Dataset items:

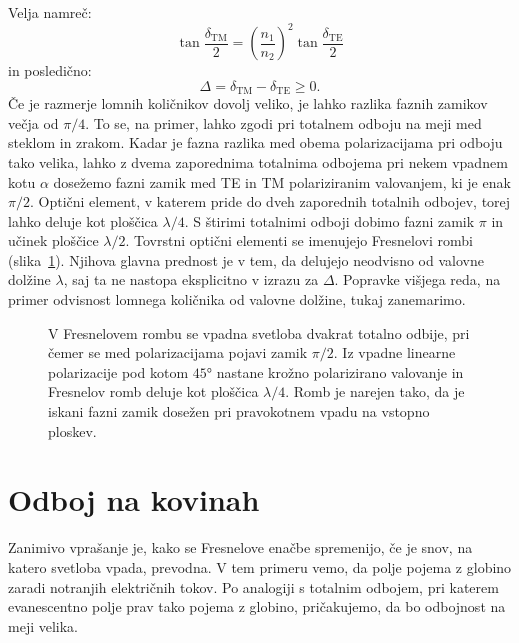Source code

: Velja namreč:
\begin{equation}
\tan \frac{\delta_\mathrm{TM}}{2} = \left(\frac{n_1}{n_2}\right)^2 \tan \frac{\delta_\mathrm{TE}}{2}
\label{eq:04_87}
\end{equation}
in posledično:
\begin{equation}
\Delta = \delta_\mathrm{TM}-\delta_\mathrm{TE} \ge 0.
\label{eq:04_88}
\end{equation}
Če je razmerje lomnih količnikov dovolj veliko, je lahko  razlika faznih zamikov 
večja od $\pi/4$. To se, na primer, lahko zgodi pri totalnem odboju na meji med steklom in zrakom. 
Kadar je fazna razlika med obema polarizacijama pri odboju tako velika, lahko  z dvema zaporednima
totalnima odbojema pri nekem vpadnem kotu $\alpha$
dosežemo fazni zamik med TE in TM polariziranim valovanjem, ki je enak $\pi/2$. 
Optični element, v katerem pride do dveh zaporednih totalnih odbojev, torej lahko deluje kot ploščica
$\lambda/4$.
S štirimi totalnimi odboji dobimo fazni zamik $\pi$ in učinek ploščice 
$\lambda/2$. 
Tovrstni optični elementi se imenujejo Fresnelovi rombi 
(slika~\ref{fig:04_Fresneltot}). 
Njihova glavna prednost je v tem, da delujejo neodvisno od 
valovne dolžine $\lambda$, saj ta ne nastopa eksplicitno v izrazu za $\Delta$. Popravke 
višjega reda, na primer odvisnost lomnega količnika od valovne dolžine, tukaj zanemarimo.
\begin{figure}[ht]
\centering
\def\svgwidth{70truemm} 

\caption{V Fresnelovem rombu se vpadna svetloba dvakrat totalno odbije, pri čemer
se med polarizacijama pojavi zamik $\pi/2$. Iz vpadne linearne polarizacije pod kotom 
$45\si{\degree}$ nastane krožno polarizirano valovanje in Fresnelov romb deluje 
kot ploščica $\lambda/4$. Romb je narejen tako, da je iskani fazni 
zamik dosežen pri pravokotnem vpadu na vstopno ploskev.}
\label{fig:04_Fresneltot}
\end{figure}

\section{Odboj na kovinah}
\label{section:410}
Zanimivo vprašanje je, kako se Fresnelove enačbe spremenijo, če je snov, 
na katero svetloba vpada, prevodna. V tem primeru
vemo, da polje pojema z globino zaradi notranjih električnih tokov. 
Po analogiji s totalnim odbojem, pri katerem evanescentno polje prav tako
pojema z globino, pričakujemo, da bo odbojnost na meji velika. 


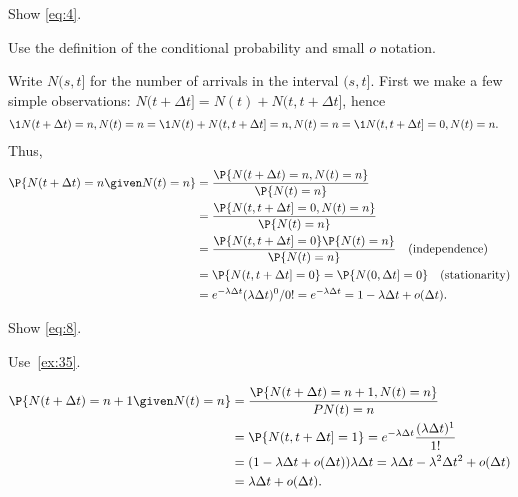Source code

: \begin{exercise} \label{ex:35}
 Show \cref{eq:4}.
\begin{hint}
Use the definition of the conditional probability and small $o$ notation.

\end{hint}
\begin{solution}
Write $N(s, t]$ for the number of arrivals in the interval $(s,t]$. First we make a few simple observations: $N(t+\Delta t]= N(t) + N(t, t+\Delta t]$, hence
\begin{align*}
 \1{N(t+\Delta t)=n, N(t)=n}
&= \1{N(t) + N(t, t+\Delta t] = n, N(t)=n} = \1{N(t, t+\Delta t] = 0, N(t)=n}.
\end{align*}
Thus,
 \begin{align*}
 \P{N(t+\Delta t) = n \given N(t) = n}
&= \frac{\P{N(t+\Delta t) = n, N(t) = n}}{\P{N(t)=n}} \\
&= \frac{\P{N(t, t+\Delta t] = 0, N(t) = n}}{\P{N(t)=n}} \\
&= \frac{\P{N(t, t+\Delta t] = 0} \P{N(t) = n}}{\P{N(t)=n}} \quad \text{(independence)}\\
&= \P{N(t, t+\Delta t] = 0}
= \P{N(0, \Delta t] = 0} \quad\text{(stationarity)} \\
&= e^{-\lambda \Delta t} (\lambda \Delta t)^0/0!
= e^{-\lambda \Delta t} = 1-\lambda \Delta t + o(\Delta t).
 \end{align*}
\end{solution}
\end{exercise}



\begin{exercise} \label{ex:p-355}
 Show \cref{eq:8}.
\begin{hint} Use~\cref{ex:35}.
\end{hint}
\begin{solution}
 \begin{align*}
 \P{N(t+\Delta t) = n +1 \given N(t) = n}
&= \frac{\P{N(t+\Delta t) = n +1 , N(t) =n}}{P{N(t) = n}}\\
&= \P{N(t, t+\Delta t] = 1} = e^{-\lambda \Delta t} \frac{(\lambda \Delta t)^1}{1!} \\
&= (1-\lambda \Delta t + o(\Delta t))\lambda \Delta t = \lambda \Delta t - \lambda^2 \Delta t^2 + o(\Delta t) \\
&= \lambda \Delta t + o(\Delta t).
 \end{align*}
\end{solution}
\end{exercise}

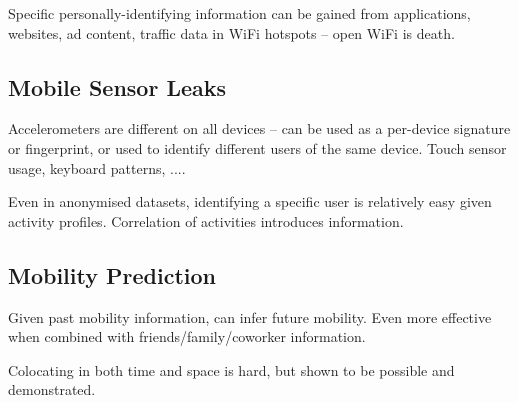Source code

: \documentclass[a4paper, 11pt]{article}
\begin{document}
{{        Specific personally-identifying information can be gained from applications, websites, ad content, traffic data in WiFi hotspots -- open WiFi is death.
    }
    \subsection*{Mobile Sensor Leaks}
    {
        Accelerometers are different on all devices -- can be used as a per-device signature or fingerprint, or used to identify different users of the same device. Touch sensor usage, keyboard patterns, .... 
        
        Even in anonymised datasets, identifying a specific user is relatively easy given activity profiles. Correlation of activities introduces information.
    }
    \subsection*{Mobility Prediction}
    {
        Given past mobility information, can infer future mobility. Even more effective when combined with friends/family/coworker information.

        Colocating in both time and space is hard, but shown to be possible and demonstrated.
    }
}
\end{document}
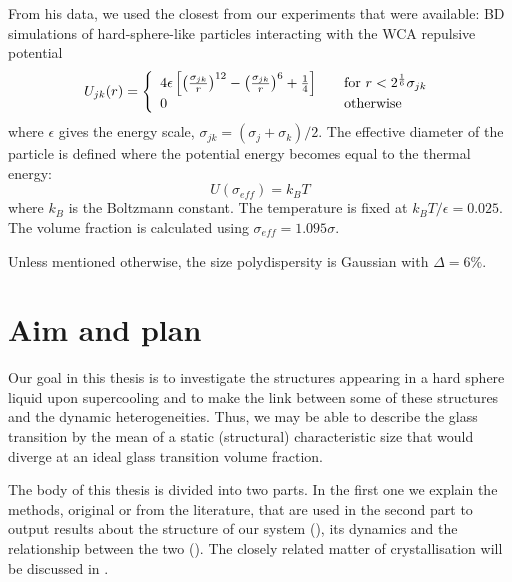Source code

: From his data, we used the closest from our experiments that were available: \ac{BD} simulations of hard-sphere-like particles interacting with the \ac{WCA} repulsive potential
\begin{equation}
	U_{jk}(r) = \left\{\begin{array}{l l}
  		4\epsilon\left[ \left( \frac{\sigma_{jk}}{r}\right)^{12} - \left( \frac{\sigma_{jk}}{r}\right)^{6} +\frac{1}{4}\right]  & \quad \text{for $r<2^\frac{1}{6} \sigma_{jk}$}\\
  		0 & \quad \text{otherwise}
  	\end{array} \right.
	\label{eq:WCA}
\end{equation}
where $\epsilon$ gives the energy scale, $\sigma_{jk} = (\sigma_j + \sigma_k)/2$. The effective diameter of the particle is defined where the potential energy becomes equal to the thermal energy:
\begin{equation}
	U(\sigma_{eff}) = k_B T
\end{equation}
where $k_B$ is the Boltzmann constant. The temperature is fixed at $k_B T/\epsilon = 0.025$. The volume fraction is calculated using $\sigma_{eff} = 1.095\sigma$.

Unless mentioned otherwise, the size polydispersity is Gaussian with $\Delta=6\%$.

\section{Aim and plan}

Our goal in this thesis is to investigate the structures appearing in a hard sphere liquid upon supercooling and to make the link between some of these structures and the dynamic heterogeneities. Thus, we may be able to describe the glass transition by the mean of a static (structural) characteristic size that would diverge at an ideal glass transition volume fraction.

The body of this thesis is divided into two parts. In the first one we explain the methods, original or from the literature, that are used in the second part to output results about the structure of our system (), its dynamics and the relationship between the two (). The closely related matter of crystallisation will be discussed in .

**Exercise directions**
What is needed is every line of the records that contains the word "velika".

**Answer**
Kadar je fazna razlika med obema polarizacijama pri odboju tako velika, lahko  z dvema zaporednima
pojema z globino, pričakujemo, da bo odbojnost na meji velika. 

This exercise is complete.